On May 17, 2006 I retired from The Procter & Gamble Company (P&G) after almost 40 years of service, the later half of which were spent managing P&G's foreign patent filing and prosecution effort.
A native of Chicago, Illinois, I joined The Procter & Gamble Company in 1966 following graduation from Northwestern University in Evanston, Illinois with a Bachelor of Science degree in Chemical Engineering. My initial assignments for P&G were in research and development, working on the teams that developed new products and product improvements for the Company. During my early years at P&G I continued my education in chemical engineering at the University of Cincinnati (Evening College), completing the required course work in their Master of Science program. (The required thesis work was put on hold and finally abandoned due to changes in my work assignment at P&G.)
My introduction to the legal field came in 1980 when I was place on special assignment as the technical advisor to outside counsel in relation to a number of product liability lawsuits and eventually several patent litigations. I was formally transferred to the Patent Division (now the IP Division) in 1987 and became registered before the United States Patent & Trademark Office as a Patent Agent in 1988, and joined the section responsible for international patent filing and prosecution. A short time later I was promoted to manage the foreign filing and prosecution effort with responsibility for filing and prosecution in Canada, Latin America, Middle East, Asia and the Pacific regions. (European filing and prosecution was handled from our European technical centers.)
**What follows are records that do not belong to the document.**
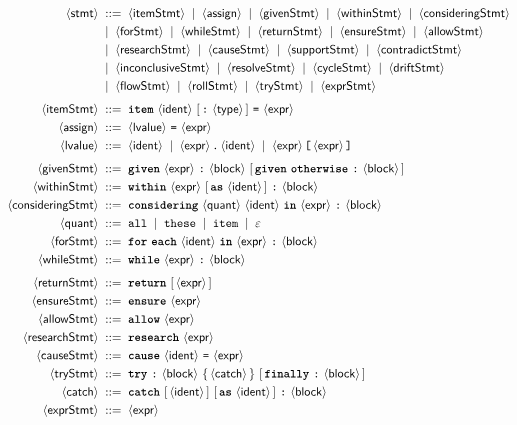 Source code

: \documentclass[11pt,a4paper]{article}
\theoremstyle{plain}
\theoremstyle{definition}
\theoremstyle{remark}
\newcommand{\nt}[1]{\ensuremath{\langle\textsf{#1}\rangle}}  %
\newcommand{\tm}[1]{\textbf{\texttt{#1}}}                 %
\newcommand{\opt}[1]{\ensuremath{[\,#1\,]}}               %
\newcommand{\rep}[1]{\ensuremath{\{\,#1\,\}}}             %
\newcommand{\bnfeq}{\;::=\;}
\newcommand{\bnfor}{\;\mid\;}
\begin{document}
\begin{align*}
\nt{stmt}      &\bnfeq \nt{itemStmt} \bnfor \nt{assign} \bnfor \nt{givenStmt}
                       \bnfor \nt{withinStmt} \bnfor \nt{consideringStmt}\\
               &\bnfor \nt{forStmt} \bnfor \nt{whileStmt} \bnfor \nt{returnStmt}
                       \bnfor \nt{ensureStmt} \bnfor \nt{allowStmt}\\
               &\bnfor \nt{researchStmt} \bnfor \nt{causeStmt}
                       \bnfor \nt{supportStmt} \bnfor \nt{contradictStmt}\\
               &\bnfor \nt{inconclusiveStmt} \bnfor \nt{resolveStmt}
                       \bnfor \nt{cycleStmt} \bnfor \nt{driftStmt}\\
               &\bnfor \nt{flowStmt} \bnfor \nt{rollStmt} \bnfor \nt{tryStmt}
                       \bnfor \nt{exprStmt}\\[4pt]
\nt{itemStmt}  &\bnfeq \tm{item}\ \nt{ident}\ \opt{\texttt{:}\ \nt{type}}\
                       \texttt{=}\ \nt{expr}\\
\nt{assign}    &\bnfeq \nt{lvalue}\ \texttt{=}\ \nt{expr}\\
\nt{lvalue}    &\bnfeq \nt{ident} \bnfor \nt{expr}\,\texttt{.}\,\nt{ident}
                       \bnfor \nt{expr}\,\texttt{[}\,\nt{expr}\,\texttt{]}\\[4pt]
\nt{givenStmt} &\bnfeq \tm{given}\ \nt{expr}\ \texttt{:}\ \nt{block}\
                       \opt{\tm{given}\ \tm{otherwise}\ \texttt{:}\ \nt{block}}\\
\nt{withinStmt}&\bnfeq \tm{within}\ \nt{expr}\ \opt{\tm{as}\ \nt{ident}}\
                       \texttt{:}\ \nt{block}\\
\nt{consideringStmt}&\bnfeq \tm{considering}\ \nt{quant}\ \nt{ident}\ \tm{in}\
                       \nt{expr}\ \texttt{:}\ \nt{block}\\
\nt{quant}     &\bnfeq \texttt{all} \bnfor \texttt{these} \bnfor \texttt{item}
                       \bnfor \varepsilon\\
\nt{forStmt}   &\bnfeq \tm{for}\ \tm{each}\ \nt{ident}\ \tm{in}\ \nt{expr}\
                       \texttt{:}\ \nt{block}\\
\nt{whileStmt} &\bnfeq \tm{while}\ \nt{expr}\ \texttt{:}\ \nt{block}\\[4pt]
\nt{returnStmt}&\bnfeq \tm{return}\ \opt{\nt{expr}}\\
\nt{ensureStmt}&\bnfeq \tm{ensure}\ \nt{expr}\\
\nt{allowStmt} &\bnfeq \tm{allow}\ \nt{expr}\\
\nt{researchStmt}&\bnfeq \tm{research}\ \nt{expr}\\
\nt{causeStmt} &\bnfeq \tm{cause}\ \nt{ident}\ \texttt{=}\ \nt{expr}\\
\nt{tryStmt}   &\bnfeq \tm{try}\ \texttt{:}\ \nt{block}\
                       \rep{\nt{catch}}\ \opt{\tm{finally}\ \texttt{:}\
                       \nt{block}}\\
\nt{catch}     &\bnfeq \tm{catch}\ \opt{\nt{ident}}\ \opt{\tm{as}\ \nt{ident}}\
                       \texttt{:}\ \nt{block}\\
\nt{exprStmt}  &\bnfeq \nt{expr}
\end{align*}
\end{document}
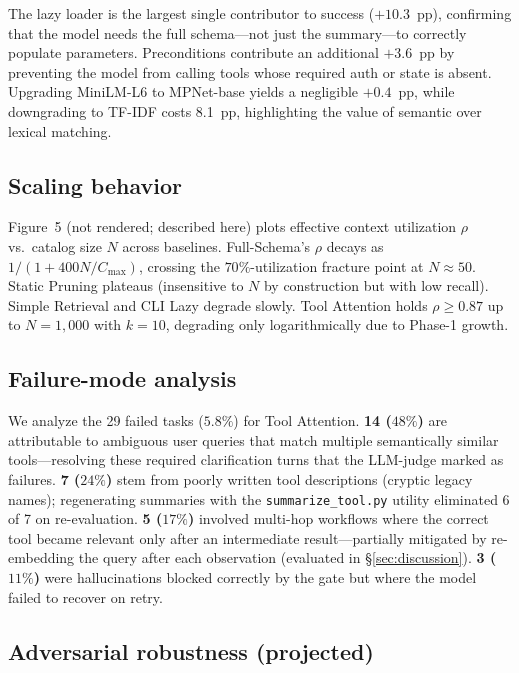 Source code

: \documentclass[11pt]{article}
\begin{document}
The lazy loader is the largest single contributor to success ($+10.3$~pp), confirming that the model needs the full schema---not just the summary---to correctly populate parameters. Preconditions contribute an additional $+3.6$~pp by preventing the model from calling tools whose required auth or state is absent. Upgrading MiniLM-L6 to MPNet-base yields a negligible $+0.4$~pp, while downgrading to TF-IDF costs 8.1~pp, highlighting the value of semantic over lexical matching.

\subsection{Scaling behavior}

Figure~5 (not rendered; described here) plots effective context utilization $\rho$ vs.\ catalog size $N$ across baselines. Full-Schema's $\rho$ decays as $1/(1 + 400N/C_{\max})$, crossing the $70\%$-utilization fracture point at $N \approx 50$. Static Pruning plateaus (insensitive to $N$ by construction but with low recall). Simple Retrieval and CLI Lazy degrade slowly. Tool Attention holds $\rho \ge 0.87$ up to $N = 1{,}000$ with $k=10$, degrading only logarithmically due to Phase-1 growth.

\subsection{Failure-mode analysis}

We analyze the 29 failed tasks ($5.8\%$) for Tool Attention. \textbf{14 ($48\%$)} are attributable to ambiguous user queries that match multiple semantically similar tools---resolving these required clarification turns that the LLM-judge marked as failures. \textbf{7 ($24\%$)} stem from poorly written tool descriptions (cryptic legacy names); regenerating summaries with the \texttt{summarize\_tool.py} utility eliminated 6 of 7 on re-evaluation. \textbf{5 ($17\%$)} involved multi-hop workflows where the correct tool became relevant only after an intermediate result---partially mitigated by re-embedding the query after each observation (evaluated in \S\ref{sec:discussion}). \textbf{3 ($11\%$)} were hallucinations blocked correctly by the gate but where the model failed to recover on retry.

\subsection{Adversarial robustness (projected)}
\end{document}

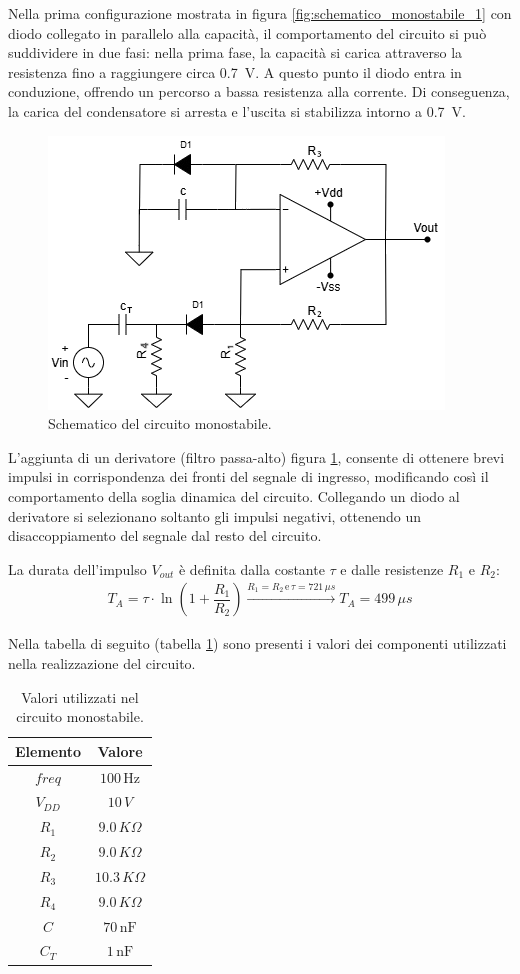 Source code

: \documentclass[a4paper,12pt]{article}
\begin{document}
Nella prima configurazione mostrata in figura \ref{fig:schematico_monostabile_1} con diodo collegato in parallelo alla capacità, il comportamento del circuito si può suddividere in due fasi: nella prima fase, la capacità si carica attraverso la resistenza fino a raggiungere circa \SI{0.7}{\volt}.
A questo punto il diodo entra in conduzione, offrendo un percorso a bassa resistenza alla corrente.
Di conseguenza, la carica del condensatore si arresta e l’uscita si stabilizza intorno a \SI{0.7}{\volt}.

\begin{figure}[h]
	\centering
	\includegraphics[width=0.5\linewidth]{immagini/monostabile/circuito.png}
	\caption{Schematico del circuito monostabile.}
	\label{fig:schematico_monostabile}
\end{figure}


L’aggiunta di un derivatore (filtro passa-alto) figura \ref{fig:schematico_monostabile}, consente di ottenere brevi impulsi in corrispondenza dei fronti del segnale di ingresso, modificando così il comportamento della soglia dinamica del circuito.
Collegando un diodo al derivatore si selezionano soltanto gli impulsi negativi, ottenendo un disaccoppiamento del segnale dal resto del circuito.

La durata dell'impulso $V_{out}$ è definita dalla costante $\tau$ e dalle resistenze $R_{1}$ e $R_{2}$:
\begin{align*}
	T_{A}=\tau\cdot\ln(1+\dfrac{R_{1}}{R_{2}}) \xrightarrow{R_1 = R_2 \,\text{e}\, \tau = 721\,\mu s } T_A = 499\,\mu s
\end{align*}

Nella tabella di seguito (tabella \ref{tab:monostabile}) sono presenti i valori dei componenti utilizzati nella realizzazione del circuito.
\begin{table}[h]
	\centering
	\setlength{\tabcolsep}{20pt}
	\begin{tabular}{c c}
		\toprule
		Elemento & Valore             \\
		\midrule
		$freq$   & $100\,\mathrm{Hz}$ \\
		$V_{DD}$ & $10\,V$            \\
		$R_1$    & $9.0\,K\Omega$     \\
		$R_2$    & $9.0\,K\Omega$     \\
		$R_3$    & $10.3\,K\Omega$    \\
		$R_4$    & $9.0\,K\Omega$     \\
		$C$      & $70\,\mathrm{nF}$  \\
		$C_T$    & $1\,\mathrm{nF}$   \\
		\bottomrule
	\end{tabular}
	\caption{Valori utilizzati nel circuito monostabile.}
	\label{tab:monostabile}
\end{table}
\end{document}
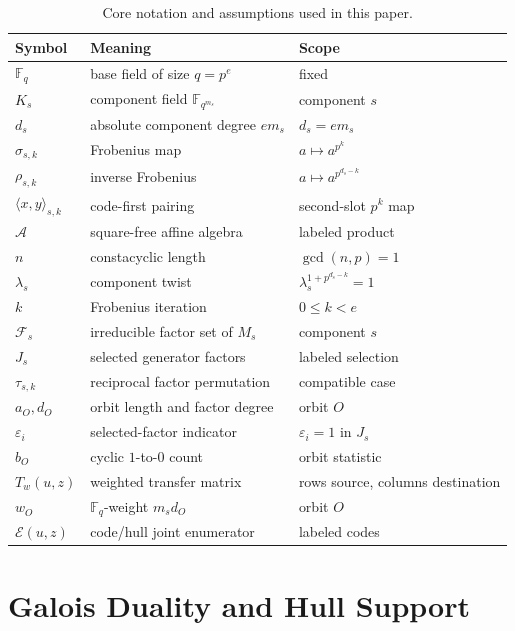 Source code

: \documentclass[11pt]{article}
\newcommand{\F}{\mathbb F}
\newcommand{\A}{\mathcal A}
\newcommand{\Fs}{\mathcal F_s}
\newcommand{\Epoly}{\mathscr E}
\theoremstyle{plain}
\theoremstyle{definition}
\theoremstyle{remark}
\begin{document}
\begin{table}[ht]
\centering
\caption{Core notation and assumptions used in this paper.}
\label{tab:notation}
\small
\begin{tabular}{|l|l|l|}
\hline
Symbol & Meaning & Scope \\
\hline
$\F_q$ & base field of size $q=p^e$ & fixed \\
\hline
$K_s$ & component field $\F_{q^{m_s}}$ & component $s$ \\
\hline
$d_s$ & absolute component degree $e m_s$ & $d_s=e m_s$ \\
\hline
$\sigma_{s,k}$ & Frobenius map & $a\mapsto a^{p^k}$ \\
\hline
$\rho_{s,k}$ & inverse Frobenius & $a\mapsto a^{p^{d_s-k}}$ \\
\hline
$\langle x,y\rangle_{s,k}$ & code-first pairing & second-slot $p^k$ map \\
\hline
$\A$ & square-free affine algebra & labeled product \\
\hline
$n$ & constacyclic length & $\gcd(n,p)=1$ \\
\hline
$\lambda_s$ & component twist & $\lambda_s^{1+p^{d_s-k}}=1$ \\
\hline
$k$ & Frobenius iteration & $0\leq k<e$ \\
\hline
$\Fs$ & irreducible factor set of $M_s$ & component $s$ \\
\hline
$J_s$ & selected generator factors & labeled selection \\
\hline
$\tau_{s,k}$ & reciprocal factor permutation & compatible case \\
\hline
$a_O,d_O$ & orbit length and factor degree & orbit $O$ \\
\hline
$\varepsilon_i$ & selected-factor indicator & $\varepsilon_i=1$ in $J_s$ \\
\hline
$b_O$ & cyclic $1$-to-$0$ count & orbit statistic \\
\hline
$T_w(u,z)$ & weighted transfer matrix & rows source, columns destination \\
\hline
$w_O$ & $\F_q$-weight $m_s d_O$ & orbit $O$ \\
\hline
$\Epoly(u,z)$ & code/hull joint enumerator & labeled codes \\
\hline
\end{tabular}
\end{table}

\section{Galois Duality and Hull Support}\label{sec:duality}
\end{document}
Under P&G's organizational structure, teams of patent agents and attorneys work with and on the research and development teams. These agents and attorneys are responsible for drafting, filing and prosecution of the first-file patent application on any invention. As the end of the priority year approaches, the case is transferred to the international group (now Global Patent Services) to manage and affect the filings in additional countries under the Paris Convention (and now under the priority provisions of the WTO). In response to an increasing need with the Company to gain additional time to make the expensive, final decisions on where it was commercially important to file patent applications, I headed the effort to convert P&G's foreign patent practice from a direct national filing practice to a practice under the Patent Cooperation Treaty (PCT).
Procter & Gamble's practice under the PCT quickly grew to the point where P&G was the largest single PCT applicant in the world. P&G held this distinction for several years, until other organizations filing more patents internationally recognized the advantages of practice under the PCT. The case volume of Procter & Gamble's PCT practice still remains near the top.
During my tenure as manager of P&G's foreign filing operations, I have studied and practiced under individual national patent laws in many nations and have gained a tremendous amount of experience in the provisions of the Patent Cooperation Treaty. Over the course of managing the preparation, filing, and national/regional phase entry of over 8,000 PCT applications, I have utilized all of the available features of the PCT and have probably stumbled into and successfully managed my way out of every problem issue that exists under the PCT and most foreign patent laws. Because of this experience, I have been privileged to speak on P&G's foreign patent practice, with concentration on our PCT practice for organizations such as the World Intellectual Property Organization (WIPO), American Intellectual Property Law Association (AIPLA), Intellectual Property Owners Association, Licensing Executives Society (LES), plus a host of individual regional patent/IP law associations. I also teach the basic and advanced PCT course for the Patent Resources Group (PRG), headed by Professor Irving Kayton.
I have lectured on PCT practice for WIPO and others around the world including the countries of Argentina, Brazil, Canada, China (Peoples' Republic of), Egypt, India, Indonesia, Japan, Korea (Republic of), Malaysia, Mexico, Singapore, South Africa (Republic of), Switzerland, Trinidad & Tobago, United Arab Emirates, United Kingdom, United States of America, and Uruguay.
Additionally, on the first of March 2006, I became a consultant for WIPO answering questions about, giving training on and promoting use of the Patent Cooperation Treaty in the United States.
With my retirement, I will be privately consulting, sharing my experience and knowledge of international patent practice, specializing in the PCT.